DATA SUPPLIED.
# # # #

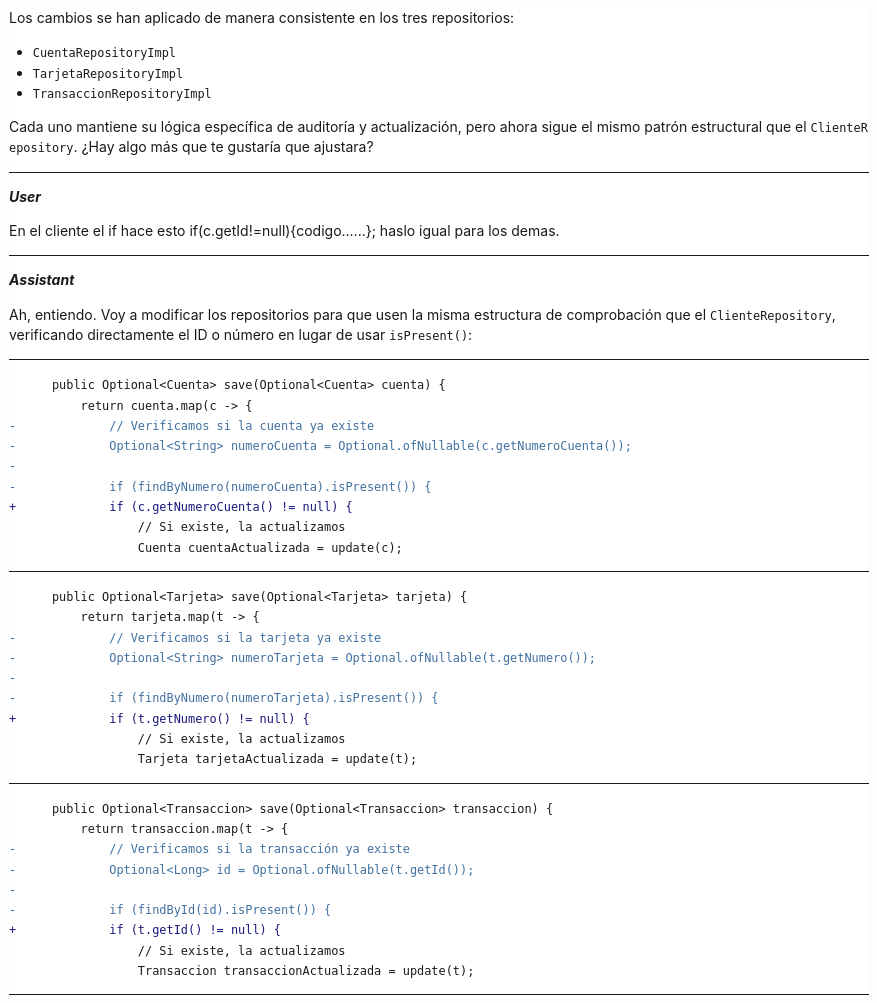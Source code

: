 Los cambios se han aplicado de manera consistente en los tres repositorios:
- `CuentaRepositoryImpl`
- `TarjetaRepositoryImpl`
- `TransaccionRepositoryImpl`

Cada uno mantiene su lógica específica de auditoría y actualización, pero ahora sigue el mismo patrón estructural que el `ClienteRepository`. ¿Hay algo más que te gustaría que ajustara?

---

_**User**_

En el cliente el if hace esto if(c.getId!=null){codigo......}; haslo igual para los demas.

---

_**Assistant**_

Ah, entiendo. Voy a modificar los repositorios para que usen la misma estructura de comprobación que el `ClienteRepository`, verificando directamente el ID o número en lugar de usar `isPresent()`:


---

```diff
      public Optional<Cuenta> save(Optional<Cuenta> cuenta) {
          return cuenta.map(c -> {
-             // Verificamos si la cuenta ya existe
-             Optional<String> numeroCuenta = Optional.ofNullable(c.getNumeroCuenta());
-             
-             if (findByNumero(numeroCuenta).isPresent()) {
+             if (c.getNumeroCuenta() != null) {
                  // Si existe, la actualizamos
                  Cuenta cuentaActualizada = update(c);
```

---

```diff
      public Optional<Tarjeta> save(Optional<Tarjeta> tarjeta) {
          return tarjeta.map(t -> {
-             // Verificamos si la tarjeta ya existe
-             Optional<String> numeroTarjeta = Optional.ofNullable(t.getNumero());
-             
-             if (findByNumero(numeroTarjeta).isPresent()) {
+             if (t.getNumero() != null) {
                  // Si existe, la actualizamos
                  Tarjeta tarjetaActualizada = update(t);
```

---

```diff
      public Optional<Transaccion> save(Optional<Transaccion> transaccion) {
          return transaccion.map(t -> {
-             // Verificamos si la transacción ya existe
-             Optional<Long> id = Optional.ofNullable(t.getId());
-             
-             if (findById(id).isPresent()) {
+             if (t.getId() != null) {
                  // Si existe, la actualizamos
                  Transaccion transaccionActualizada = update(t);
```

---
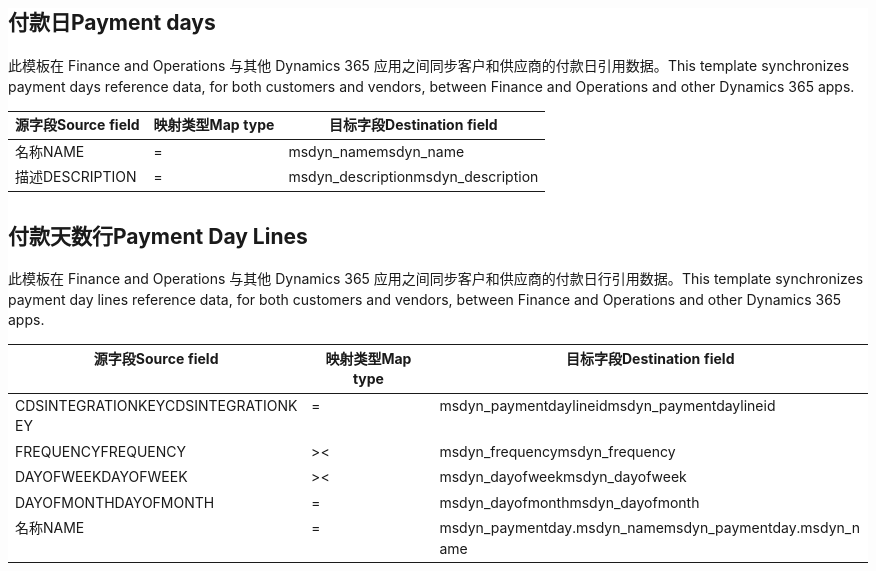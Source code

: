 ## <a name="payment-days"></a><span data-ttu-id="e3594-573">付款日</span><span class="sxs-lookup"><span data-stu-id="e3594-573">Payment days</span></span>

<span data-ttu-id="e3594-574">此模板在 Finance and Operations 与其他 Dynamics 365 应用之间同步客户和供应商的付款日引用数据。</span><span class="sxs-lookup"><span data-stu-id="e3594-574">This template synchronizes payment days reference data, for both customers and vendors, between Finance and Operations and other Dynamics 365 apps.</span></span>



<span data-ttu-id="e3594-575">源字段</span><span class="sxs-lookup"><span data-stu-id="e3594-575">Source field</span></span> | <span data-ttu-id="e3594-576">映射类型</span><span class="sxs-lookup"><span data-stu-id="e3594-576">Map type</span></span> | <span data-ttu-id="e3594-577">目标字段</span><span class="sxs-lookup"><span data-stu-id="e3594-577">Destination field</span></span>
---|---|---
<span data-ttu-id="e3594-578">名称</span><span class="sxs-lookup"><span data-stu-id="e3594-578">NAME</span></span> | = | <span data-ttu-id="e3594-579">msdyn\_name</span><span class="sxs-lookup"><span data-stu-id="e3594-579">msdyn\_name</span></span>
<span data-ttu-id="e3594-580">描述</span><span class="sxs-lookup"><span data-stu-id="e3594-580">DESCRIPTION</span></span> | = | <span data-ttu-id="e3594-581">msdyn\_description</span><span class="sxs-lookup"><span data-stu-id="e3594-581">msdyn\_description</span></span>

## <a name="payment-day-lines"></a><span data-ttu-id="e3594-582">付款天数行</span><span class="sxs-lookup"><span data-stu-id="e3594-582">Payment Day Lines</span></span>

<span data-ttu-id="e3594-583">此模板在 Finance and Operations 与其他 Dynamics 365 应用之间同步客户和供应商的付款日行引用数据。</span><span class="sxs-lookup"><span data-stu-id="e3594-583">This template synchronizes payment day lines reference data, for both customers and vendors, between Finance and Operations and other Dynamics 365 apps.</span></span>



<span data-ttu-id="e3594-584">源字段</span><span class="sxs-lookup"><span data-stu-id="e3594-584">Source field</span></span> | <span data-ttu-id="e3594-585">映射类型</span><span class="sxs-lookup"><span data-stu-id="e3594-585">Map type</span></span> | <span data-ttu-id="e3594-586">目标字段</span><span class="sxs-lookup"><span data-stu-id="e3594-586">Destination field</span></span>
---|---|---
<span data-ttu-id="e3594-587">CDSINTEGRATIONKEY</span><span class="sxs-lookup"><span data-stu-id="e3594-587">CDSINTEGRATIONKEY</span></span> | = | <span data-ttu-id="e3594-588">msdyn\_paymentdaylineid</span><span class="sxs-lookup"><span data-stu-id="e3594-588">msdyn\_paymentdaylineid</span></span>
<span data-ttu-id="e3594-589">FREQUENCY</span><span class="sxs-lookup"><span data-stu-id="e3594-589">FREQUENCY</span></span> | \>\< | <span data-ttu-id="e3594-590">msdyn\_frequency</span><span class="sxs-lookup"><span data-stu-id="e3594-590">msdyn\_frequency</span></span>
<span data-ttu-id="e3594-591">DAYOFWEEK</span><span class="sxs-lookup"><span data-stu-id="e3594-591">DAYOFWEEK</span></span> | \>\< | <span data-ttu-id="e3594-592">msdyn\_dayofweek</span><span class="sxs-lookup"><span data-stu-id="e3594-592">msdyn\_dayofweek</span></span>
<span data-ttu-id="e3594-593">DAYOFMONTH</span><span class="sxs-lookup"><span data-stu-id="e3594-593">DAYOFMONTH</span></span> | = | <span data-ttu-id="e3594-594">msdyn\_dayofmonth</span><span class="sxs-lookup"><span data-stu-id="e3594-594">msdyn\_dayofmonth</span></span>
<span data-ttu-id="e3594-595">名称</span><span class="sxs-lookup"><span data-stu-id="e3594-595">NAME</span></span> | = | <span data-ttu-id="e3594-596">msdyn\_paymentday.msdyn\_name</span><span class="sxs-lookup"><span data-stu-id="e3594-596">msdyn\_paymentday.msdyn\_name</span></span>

# # # #

State the number of lines in the data that carry "findByNumero", and add nothing to it.

2